Code Sec. 41 supports this construction. Its source was Miss. Laws 1926, Ch. 179, which provides:

“That where an interest rate is provided, mentioned or allowed by any statute of this state which would subject the evidence of indebtedness upon which such interest applied to taxation, such interest rate shall not in any action or suit hereafter filed or tried, be held to subject such evidence of indebtedness to taxation by reason merely of the collection, or payment, or contract for payment of earned interest at the statutory, or prescribed maximum rate per annum with semi-annual rests.
“That the maximum rate of interest may be charged on all loans where principal and interest both fall due at the same time in less than one year after the date of the note evidencing same.”

Chapter 179 made specific reference to the tax exemption statute in question. It indicated the interrelationship of both. It apparently was aimed at the contrary result in Rogers v. Rivers, 1924, 135 Miss. 756, 100 So. 385, 37 A. L. R. 313. Sec. 1951, Code of 1930, which is the present Code of 1942, Sec. 41, was a complete redraft of Chap. 179, Laws of 1926, in the apparent belief that its original purpose was thereby preserved. Sec. 41 provides: “Interest rates — how same may be paid.' — When any particular rate of interest per annum is specified in any contract or evidence of indebtedness it shall not be construed as any increase of said rate merely that the interest at the specified rate per annum is stipulated to be paid quarterly, or semi-annually, or at any other period less than a year, nor shall the fact that the principal and interest is paid at a date earlier than that stipulated in the contract or evidence of indebtedness be taken as any increase of the rate per centum although paid for the whole period stipulated.”
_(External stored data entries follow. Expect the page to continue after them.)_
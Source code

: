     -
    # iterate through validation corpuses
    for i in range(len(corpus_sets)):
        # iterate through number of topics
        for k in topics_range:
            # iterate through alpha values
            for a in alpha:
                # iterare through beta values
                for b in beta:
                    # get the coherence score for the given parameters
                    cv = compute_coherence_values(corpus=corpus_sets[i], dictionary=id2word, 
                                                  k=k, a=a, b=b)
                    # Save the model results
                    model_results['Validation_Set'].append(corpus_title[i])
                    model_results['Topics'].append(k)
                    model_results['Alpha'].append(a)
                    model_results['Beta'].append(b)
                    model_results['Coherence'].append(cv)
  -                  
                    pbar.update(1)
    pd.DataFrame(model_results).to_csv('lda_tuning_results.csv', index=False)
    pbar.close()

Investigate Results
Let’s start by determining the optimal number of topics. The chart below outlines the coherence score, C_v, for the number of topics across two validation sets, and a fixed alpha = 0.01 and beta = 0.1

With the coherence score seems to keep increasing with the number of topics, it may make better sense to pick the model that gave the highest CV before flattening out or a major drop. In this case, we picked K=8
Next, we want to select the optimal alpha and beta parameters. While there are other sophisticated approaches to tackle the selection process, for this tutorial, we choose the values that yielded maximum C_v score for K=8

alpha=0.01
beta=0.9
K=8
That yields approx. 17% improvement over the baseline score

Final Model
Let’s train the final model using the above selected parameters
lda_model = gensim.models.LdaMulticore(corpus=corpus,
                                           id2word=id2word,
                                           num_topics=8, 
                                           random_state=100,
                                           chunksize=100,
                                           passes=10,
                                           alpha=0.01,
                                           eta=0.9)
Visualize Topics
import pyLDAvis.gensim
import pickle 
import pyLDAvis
This act specifically states that the mere fact that interest is paid in installments “shall not be construed as any increase of said rate” of interest. It defines the interpretation of “rate of interest” where the interest is paid in installments. And its earlier draft indicated the relationship of that phrase to the one used in the exemption statute. See also Ch. 137, Laws of 1914, now Code of 1942, Sec. 37; Johnson v. Carter, 1948, 203 Miss. 38, 33 So. (2d) 296. The Legislature manifestly intended that transactions conformable to the installment loan act should not be taxable.

In Industrial Loan and Investment Company v. Adams County, 1932, 163 Miss. 654, 141 So. 756, tax exemption of notes representing loans made by appellant was denied because the loans did not comply with the installment loan act. The Court pretermitted a decision on the present issue. Somewhat analogous on the distinction between rate of interest and interest yield is Equitable Finance Company v. Board of Supervisors of Lee County, 1927, 146 Miss. 734, 111 So. 871, 872, where auto lien notés bearing not over six per cent interest were held to be exempt. The exemption was not affected by the fact that appellant, which obtained the notes from the automobile sales company, bought them at a discount. The Court said that it did not think “that the test is whether the owner of the notes * * * gets them at such a discount as will enable him' to reap more than 6 per cent in profit on his money. ’ ’ To the same effect on a bond issue is Golden Gate Bridge & Highway District v. Filmer, 1933, 217 Cal. 754, 21 P. (2d) 112, 114, 91 A. L. R. 1. In that case the court refused to adopt the accountant’s phrase “ ‘effective rate’ of interest,” or interest yield, and held that the phrase rate of interest meant “what is usually called interest by those who pay and those who receive the amount so denominated in bond and coupon.” Old Colony Railroad Co. v. Commissioner of Internal Revenue, 1931, 284 U. S. 552, 52 S. Ct. 211, 214, 76 L. Ed. 484.

Affirmed.

PEE CUEIAM.

The above opinion is adopted as the opinion of the Court, and for the reasons therein indicated, the judgment of the Court below is affirmed.